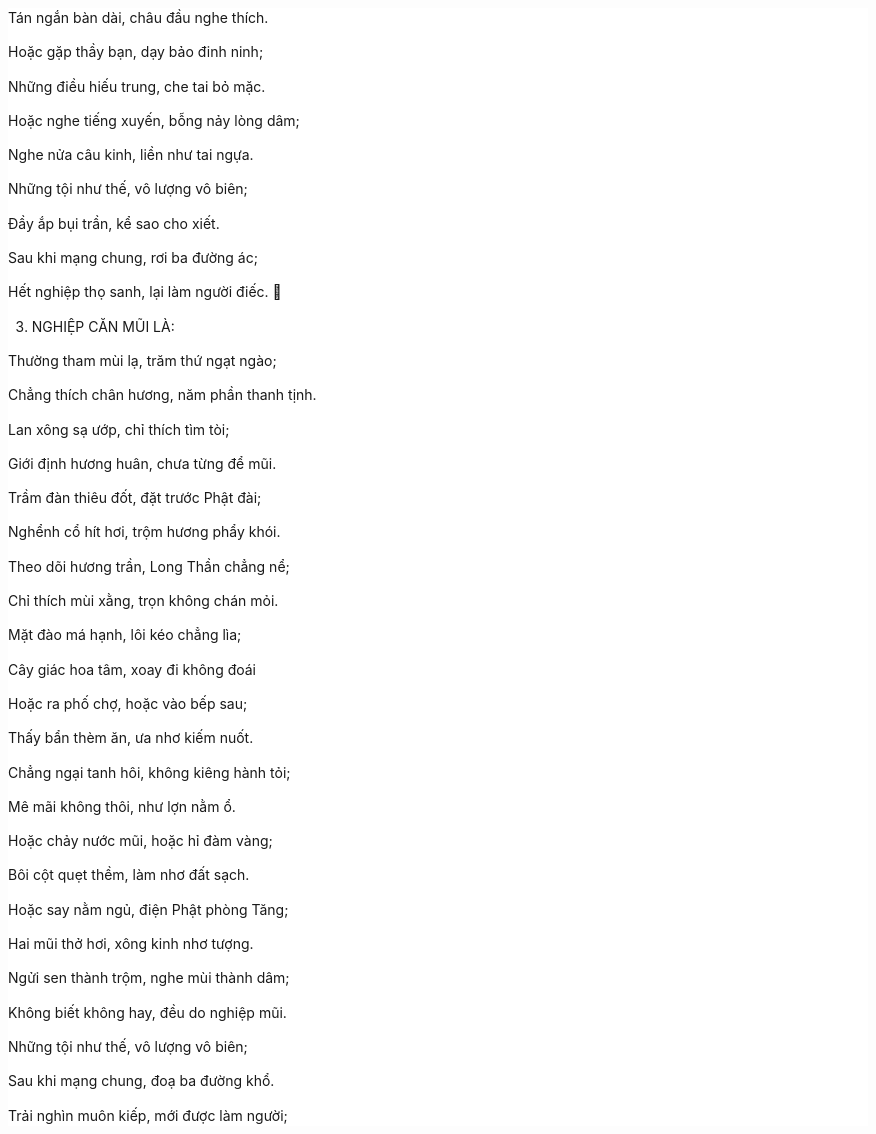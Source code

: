 Tán ngắn bàn dài, châu đầu nghe thích.

Hoặc gặp thầy bạn, dạy bảo đinh ninh;

Những điều hiếu trung, che tai bỏ mặc.

Hoặc nghe tiếng xuyến, bỗng nảy lòng dâm;

Nghe nửa câu kinh, liền như tai ngựa.

Những tội như thế, vô lượng vô biên;

Đầy ắp bụi trần, kể sao cho xiết.

Sau khi mạng chung, rơi ba đường ác;

Hết nghiệp thọ sanh, lại làm người điếc. 

3. NGHIỆP CĂN MŨI LÀ:

Thường tham mùi lạ, trăm thứ ngạt ngào;

Chẳng thích chân hương, năm phần thanh tịnh.

Lan xông sạ ướp, chỉ thích tìm tòi;

Giới định hương huân, chưa từng để mũi.

Trầm đàn thiêu đốt, đặt trước Phật đài;

Nghểnh cổ hít hơi, trộm hương phẩy khói.

Theo dõi hương trần, Long Thần chẳng nể;

Chỉ thích mùi xằng, trọn không chán mỏi.

Mặt đào má hạnh, lôi kéo chẳng lìa;

Cây giác hoa tâm, xoay đi không đoái

Hoặc ra phố chợ, hoặc vào bếp sau;

Thấy bẩn thèm ăn, ưa nhơ kiếm nuốt.

Chẳng ngại tanh hôi, không kiêng hành tỏi;

Mê mãi không thôi, như lợn nằm ổ.

Hoặc chảy nước mũi, hoặc hỉ đàm vàng;

Bôi cột quẹt thềm, làm nhơ đất sạch.

Hoặc say nằm ngủ, điện Phật phòng Tăng;

Hai mũi thở hơi, xông kinh nhơ tượng.

Ngửi sen thành trộm, nghe mùi thành dâm;

Không biết không hay, đều do nghiệp mũi.

Những tội như thế, vô lượng vô biên;

Sau khi mạng chung, đoạ ba đường khổ.

Trải nghìn muôn kiếp, mới được làm người;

==============================

What the task asks -> Would you filter the records and copy each line that contains the word "trộm"?

Written reply ->
Nghểnh cổ hít hơi, trộm hương phẩy khói.
Ngửi sen thành trộm, nghe mùi thành dâm;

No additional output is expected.